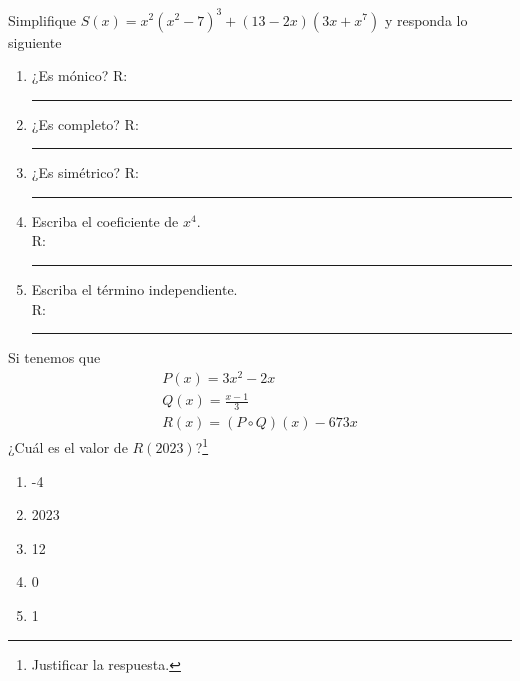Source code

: \begin{exercise}
    Simplifique $S(x) = x^2(x^2 - 7)^3 + (13 - 2x)(3x + x^7)$ y responda lo siguiente

    \begin{multicols}{2}
        \begin{enumerate}
            \item ¿Es mónico? R: \rule{1cm}{0.1mm}
            \item ¿Es completo? R: \rule{1cm}{0.1mm}
            \item ¿Es simétrico? R: \rule{1cm}{0.1mm}
            \item Escriba el coeficiente de $x^4$. \\R: \rule{1cm}{0.1mm}
            \item Escriba el término independiente. \\R: \rule{1cm}{0.1mm}
        \end{enumerate}
    \end{multicols}
\end{exercise}

\begin{exercise}
    Si tenemos que
    \vspace{-5mm}
    \begin{align*}
        P(x) = 3x^2 - 2x \\
        Q(x) = \frac{x - 1}{3} \\
        R(x) = (P \circ Q)(x) - 673x
    \end{align*}
    ¿Cuál es el valor de $R(2023)$?\footnote{Justificar la respuesta.}
    \begin{multicols}{5}
        \begin{enumerate}
            \item -4
            \item 2023
            \item 12
            \item 0
            \item 1
        \end{enumerate}
    \end{multicols}
\end{exercise}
● ● ●
Exercise goal: Check each line of the entries above for the string "Escriba", and return those that contain it.

The completed task:
            \item Escriba el coeficiente de $x^4$. \\R: \rule{1cm}{0.1mm}
            \item Escriba el término independiente. \\R: \rule{1cm}{0.1mm}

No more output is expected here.